* **Data in this exercise**

________________________

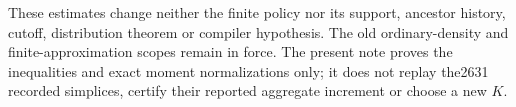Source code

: These estimates change neither the finite policy nor its support,
ancestor history, cutoff, distribution theorem or compiler hypothesis.
The old ordinary-density and finite-approximation scopes remain in
force. The present note proves the inequalities and exact moment
normalizations only; it does not replay the2631 recorded simplices,
certify their reported aggregate increment or choose a new $K$.
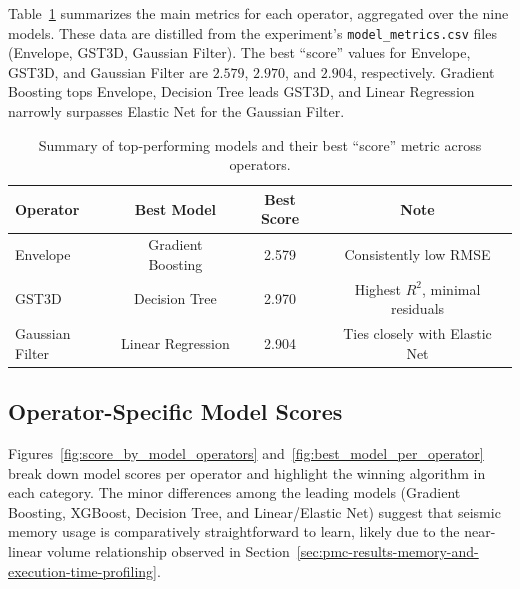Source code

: Table~\ref{tab:performance_summary} summarizes the main metrics for each operator, aggregated over the nine models.
These data are distilled from the experiment’s \texttt{model\_metrics.csv} files (Envelope, \ac{GST3D}, Gaussian Filter).
The best “score” values for Envelope, \ac{GST3D}, and Gaussian Filter are $2.579$, $2.970$, and $2.904$, respectively.
Gradient Boosting tops Envelope, Decision Tree leads \ac{GST3D}, and Linear Regression narrowly surpasses Elastic Net for the Gaussian Filter.

\begin{table}[htbp]
    \centering
    \begin{tabular}{lccc}
        \hline
        \textbf{Operator} & \textbf{Best Model} & \textbf{Best Score} & \textbf{Note}                    \\
        \hline
        Envelope          & Gradient Boosting   & 2.579               & Consistently low RMSE            \\
        \ac{GST3D}        & Decision Tree       & 2.970               & Highest $R^2$, minimal residuals \\
        Gaussian Filter   & Linear Regression   & 2.904               & Ties closely with Elastic Net    \\
        \hline
    \end{tabular}
    \caption{Summary of top-performing models and their best “score” metric across operators.}
    \label{tab:performance_summary}
\end{table}

\subsection{Operator-Specific Model Scores}
\label{subsec:operator-specific-model-scores}

Figures~\ref{fig:score_by_model_operators} and~\ref{fig:best_model_per_operator} break down model scores per operator and highlight the winning algorithm in each category.
The minor differences among the leading models (Gradient Boosting, XGBoost, Decision Tree, and Linear/Elastic Net) suggest that seismic memory usage is comparatively straightforward to learn, likely due to the near-linear volume relationship observed in Section~\ref{sec:pmc-results-memory-and-execution-time-profiling}.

________________________

The copy you give must repeat each record character for character, but it must not include the pictures.

* **Written solution**
Source code

: These estimates change neither the finite policy nor its support,
ancestor history, cutoff, distribution theorem or compiler hypothesis.
The old ordinary-density and finite-approximation scopes remain in
force. The present note proves the inequalities and exact moment
normalizations only; it does not replay the2631 recorded simplices,
certify their reported aggregate increment or choose a new $K$.
Source code

: Table~\ref{tab:performance_summary} summarizes the main metrics for each operator, aggregated over the nine models.
These data are distilled from the experiment’s \texttt{model\_metrics.csv} files (Envelope, \ac{GST3D}, Gaussian Filter).
The best “score” values for Envelope, \ac{GST3D}, and Gaussian Filter are $2.579$, $2.970$, and $2.904$, respectively.
Gradient Boosting tops Envelope, Decision Tree leads \ac{GST3D}, and Linear Regression narrowly surpasses Elastic Net for the Gaussian Filter.

\begin{table}[htbp]
    \centering
    \begin{tabular}{lccc}
        \hline
        \textbf{Operator} & \textbf{Best Model} & \textbf{Best Score} & \textbf{Note}                    \\
        \hline
        Envelope          & Gradient Boosting   & 2.579               & Consistently low RMSE            \\
        \ac{GST3D}        & Decision Tree       & 2.970               & Highest $R^2$, minimal residuals \\
        Gaussian Filter   & Linear Regression   & 2.904               & Ties closely with Elastic Net    \\
        \hline
    \end{tabular}
    \caption{Summary of top-performing models and their best “score” metric across operators.}
    \label{tab:performance_summary}
\end{table}

\subsection{Operator-Specific Model Scores}
\label{subsec:operator-specific-model-scores}

Figures~\ref{fig:score_by_model_operators} and~\ref{fig:best_model_per_operator} break down model scores per operator and highlight the winning algorithm in each category.
The minor differences among the leading models (Gradient Boosting, XGBoost, Decision Tree, and Linear/Elastic Net) suggest that seismic memory usage is comparatively straightforward to learn, likely due to the near-linear volume relationship observed in Section~\ref{sec:pmc-results-memory-and-execution-time-profiling}.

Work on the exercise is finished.